Still, I wasn’t ready for what I saw on Alberta Street. The buzz was audible from a block down. The line wrapped around the building. The way people talked about Salt & Straw reminded me of Seinfeld‘s Soup Nazi; there was a reverent mythos and a feeling that this was a destination of its own, a place you inked into your travel itinerary.
I ordered two scoops, sea salt with caramel ribbons and the flavor-of-the-month with a name pirated from a Portlandia sketch [Was it strawberry balsamic, tahini and cardamom, or just straight olive oil?]. The odder flavor descriptions allowed me to hang onto a few shreds of skepticism, but even those soon evaporated.
Upon first lick, Salt & Straw became the best ice cream I’d ever tasted.
In the years since, the creamery has continued to grow while honoring Portland with their flair for the weird (garam masala and cinnamon cauliflower, kimchi and rice, bratwurst and mustard). But here’s the kicker: Virtually everything they come up with works (besides the bratwurst). They emphasize complex flavors over saccharine sweetness and insist on bold thinking, making the Portland institution the perfect place to start our tour for National Creative Ice Cream Flavor Day.
- “Molé Rojo Flan.” Salt & Straw (Portland, Ore.). The ice cream is flavored with ancho chilies, cinnamon, and Mexican vanilla. The flan is made with Restaurante Guelaguetza‘s molé rojo and then mixed into the base in a classic bit of Salt & Straw mayhem.
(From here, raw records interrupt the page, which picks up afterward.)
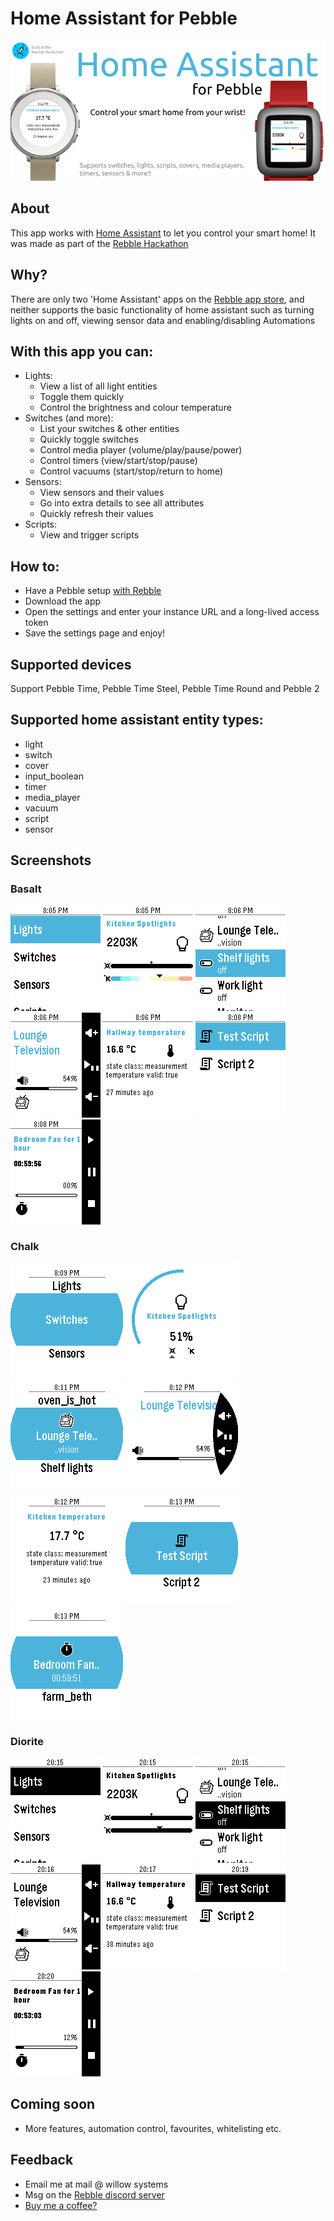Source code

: # Home Assistant for Pebble
![](/screenshots/banner.png)

## About
This app works with [Home Assistant](http://hass.io) to let you control your smart home! It was made as part of the [Rebble Hackathon](https://rebble.io/hackathon-001)

## Why?

There are only two 'Home Assistant' apps on the [Rebble app store](https://apps.rebble.io), and neither supports the basic functionality of home assistant such as turning lights on and off, viewing sensor data and enabling/disabling Automations

## With this app you can:

- Lights:
  - View a list of all light entities
  - Toggle them quickly
  - Control the brightness and colour temperature
- Switches (and more):
  - List your switches & other entities
  - Quickly toggle switches
  - Control media player (volume/play/pause/power)
  - Control timers (view/start/stop/pause)
  - Control vacuums (start/stop/return to home)
- Sensors:
  - View sensors and their values
  - Go into extra details to see all attributes
  - Quickly refresh their values
- Scripts:
  - View and trigger scripts

## How to:
- Have a Pebble setup [with Rebble](https://help.rebble.io/setup)
- Download the app
- Open the settings and enter your instance URL and a long-lived access token
- Save the settings page and enjoy!

## Supported devices
Support Pebble Time, Pebble Time Steel, Pebble Time Round and Pebble 2

## Supported home assistant entity types:
- light
- switch
- cover
- input_boolean
- timer
- media_player
- vacuum
- script
- sensor

## Screenshots

### Basalt
![](/screenshots/basalt_1.png)
![](/screenshots/basalt_2.png)
![](/screenshots/basalt_3.png)
![](/screenshots/basalt_4.png)
![](/screenshots/basalt_5.png)
![](/screenshots/basalt_6.png)
![](/screenshots/basalt_7.png)

### Chalk
![](/screenshots/chalk_1.png)
![](/screenshots/chalk_2.png)
![](/screenshots/chalk_3.png)
![](/screenshots/chalk_4.png)
![](/screenshots/chalk_5.png)
![](/screenshots/chalk_6.png)
![](/screenshots/chalk_7.png)

### Diorite
![](/screenshots/diorite_1.png)
![](/screenshots/diorite_2.png)
![](/screenshots/diorite_3.png)
![](/screenshots/diorite_4.png)
![](/screenshots/diorite_5.png)
![](/screenshots/diorite_6.png)
![](/screenshots/diorite_7.png)

## Coming soon
- More features, automation control, favourites, whitelisting etc.

## Feedback
- Email me at mail @ willow <dot> systems
- Msg on the [Rebble discord server](rebble.io/discord)
- [Buy me a coffee?](https://www.buymeacoffee.com/willowsystems)

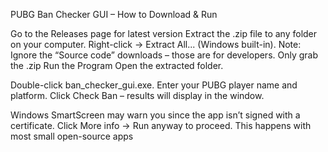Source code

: PUBG Ban Checker GUI – How to Download & Run

Go to the Releases page for latest version
Extract the .zip file to any folder on your computer.
Right-click → Extract All... (Windows built-in).
Note: Ignore the “Source code” downloads – those are for developers. Only grab the .zip
Run the Program
Open the extracted folder.

Double-click ban_checker_gui.exe.
Enter your PUBG player name and platform.
Click Check Ban – results will display in the window.

Windows SmartScreen may warn you since the app isn’t signed with a certificate.
Click More info → Run anyway to proceed.
This happens with most small open-source apps
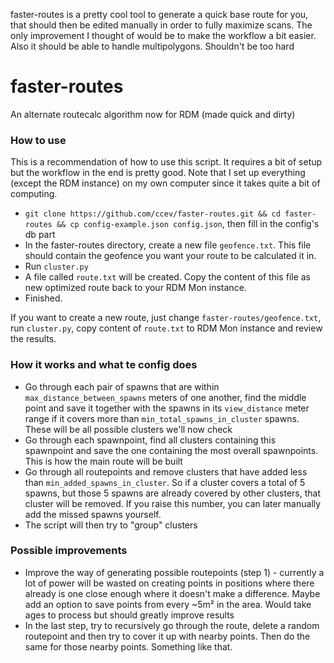 faster-routes is a pretty cool tool to generate a quick base route for you, that should then be edited manually in order to fully maximize scans. The only improvement I thought of would be to make the workflow a bit easier. Also it should be able to handle multipolygons. Shouldn't be too hard

# faster-routes
An alternate routecalc algorithm now for RDM (made quick and dirty)

### How to use

This is a recommendation of how to use this script. It requires a bit of setup but the workflow in the end is pretty good. Note that I set up everything (except the RDM instance) on my own computer since it takes quite a bit of computing.

- `git clone https://github.com/ccev/faster-routes.git && cd faster-routes && cp config-example.json config.json`, then fill in the config's db part
- In the faster-routes directory, create a new file `geofence.txt`. This file should contain the geofence you want your route to be calculated it in.
- Run `cluster.py`
- A file called `route.txt` will be created. Copy the content of this file as new optimized route back to your RDM Mon instance.
- Finished.

If you want to create a new route, just change `faster-routes/geofence.txt`, run `cluster.py`, copy content of `route.txt` to RDM Mon instance and review the results.

### How it works and what te config does

- Go through each pair of spawns that are within `max_distance_between_spawns` meters of one another, find the middle point and save it together with the spawns in its `view_distance` meter range if it covers more than `min_total_spawns_in_cluster` spawns. These will be all possible clusters we'll now check
- Go through each spawnpoint, find all clusters containing this spawnpoint and save the one containing the most overall spawnpoints. This is how the main route will be built
- Go through all routepoints and remove clusters that have added less than `min_added_spawns_in_cluster`. So if a cluster covers a total of 5 spawns, but those 5 spawns are already covered by other clusters, that cluster will be removed. If you raise this number, you can later manually add the missed spawns yourself.
- The script will then try to "group" clusters

### Possible improvements
- Improve the way of generating possible routepoints (step 1) - currently a lot of power will be wasted on creating points in positions where there already is one close enough where it doesn't make a difference. Maybe add an option to save points from every ~5m² in the area. Would take ages to process but should greatly improve results
- In the last step, try to recursively go through the route, delete a random routepoint and then try to cover it up with nearby points. Then do the same for those nearby points. Something like that.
- “Netflix.” Coolhaus (food trucks in NYC, L.A., Dallas, and Austin). Sometimes, the Coolhaus crew goes fully off-the-wall (fried chicken and waffles, Peking duck) but nine out of 10 times, the taste is worth the risk, like this white cheddar popcorn base with Doritos.
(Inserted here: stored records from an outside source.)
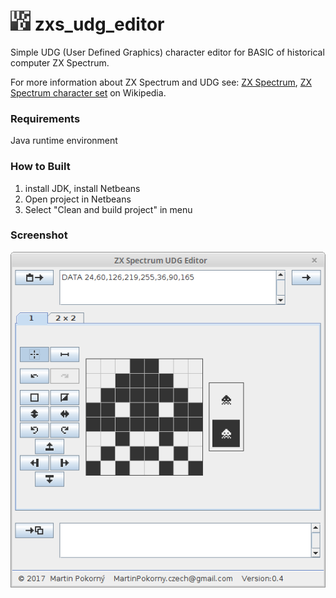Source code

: ![icon](res4dist/icon_32.png) zxs_udg_editor
==============

Simple UDG (User Defined Graphics) character editor for BASIC of historical computer ZX Spectrum.

For more information about ZX Spectrum and UDG see: 
[ZX Spectrum](https://en.wikipedia.org/wiki/ZX_Spectrum), [ZX Spectrum character set](https://en.wikipedia.org/wiki/ZX_Spectrum_character_set) on Wikipedia.

### Requirements
Java runtime environment

### How to Built
1. install JDK, install Netbeans
1. Open project in Netbeans
2. Select "Clean and build project" in menu

### Screenshot
![screenshot_1](screenshots/Screenshot_v0.4_1.png)
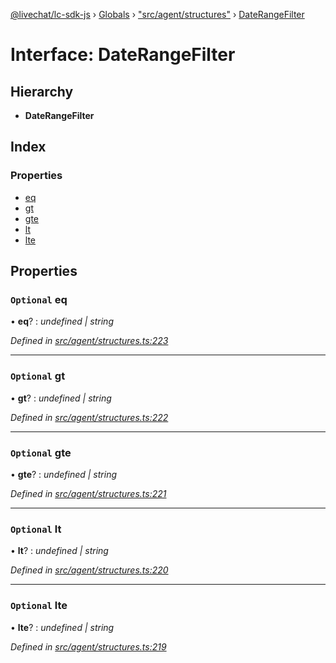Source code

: [@livechat/lc-sdk-js](../README.md) › [Globals](../globals.md) › ["src/agent/structures"](../modules/_src_agent_structures_.md) › [DateRangeFilter](_src_agent_structures_.daterangefilter.md)

# Interface: DateRangeFilter

## Hierarchy

* **DateRangeFilter**

## Index

### Properties

* [eq](_src_agent_structures_.daterangefilter.md#optional-eq)
* [gt](_src_agent_structures_.daterangefilter.md#optional-gt)
* [gte](_src_agent_structures_.daterangefilter.md#optional-gte)
* [lt](_src_agent_structures_.daterangefilter.md#optional-lt)
* [lte](_src_agent_structures_.daterangefilter.md#optional-lte)

## Properties

### `Optional` eq

• **eq**? : *undefined | string*

*Defined in [src/agent/structures.ts:223](https://github.com/livechat/lc-sdk-js/blob/8143b05/src/agent/structures.ts#L223)*

___

### `Optional` gt

• **gt**? : *undefined | string*

*Defined in [src/agent/structures.ts:222](https://github.com/livechat/lc-sdk-js/blob/8143b05/src/agent/structures.ts#L222)*

___

### `Optional` gte

• **gte**? : *undefined | string*

*Defined in [src/agent/structures.ts:221](https://github.com/livechat/lc-sdk-js/blob/8143b05/src/agent/structures.ts#L221)*

___

### `Optional` lt

• **lt**? : *undefined | string*

*Defined in [src/agent/structures.ts:220](https://github.com/livechat/lc-sdk-js/blob/8143b05/src/agent/structures.ts#L220)*

___

### `Optional` lte

• **lte**? : *undefined | string*

*Defined in [src/agent/structures.ts:219](https://github.com/livechat/lc-sdk-js/blob/8143b05/src/agent/structures.ts#L219)*
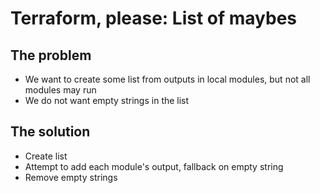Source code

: # Terraform, please: List of maybes


## The problem
- We want to create some list from outputs in local modules, but not all modules may run
- We do not want empty strings in the list

## The solution
- Create list
- Attempt to add each module's output, fallback on empty string
- Remove empty strings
- “Chocolate Potato Chip.” Atticus Creamery + Pies (Los Angeles). Potato infused ice creams are officially becoming a thing. This rendition pairs potato chip base with swirls of chocolate, hitting that magic salty and sweet combo.
- “Rose and Pink Peppercorn.” Chauhan Ale & Masala House (Nashville, Tenn.). “Rose is a flavor profile very popular in India,” Chef Maneet Chauhan tells us. “But if it’s not used with a deft hand, people think they’re eating perfume.” Chauhan balances the rose with Madagascar vanilla and pink peppercorns, creating a sweet-spicy-floral hybrid.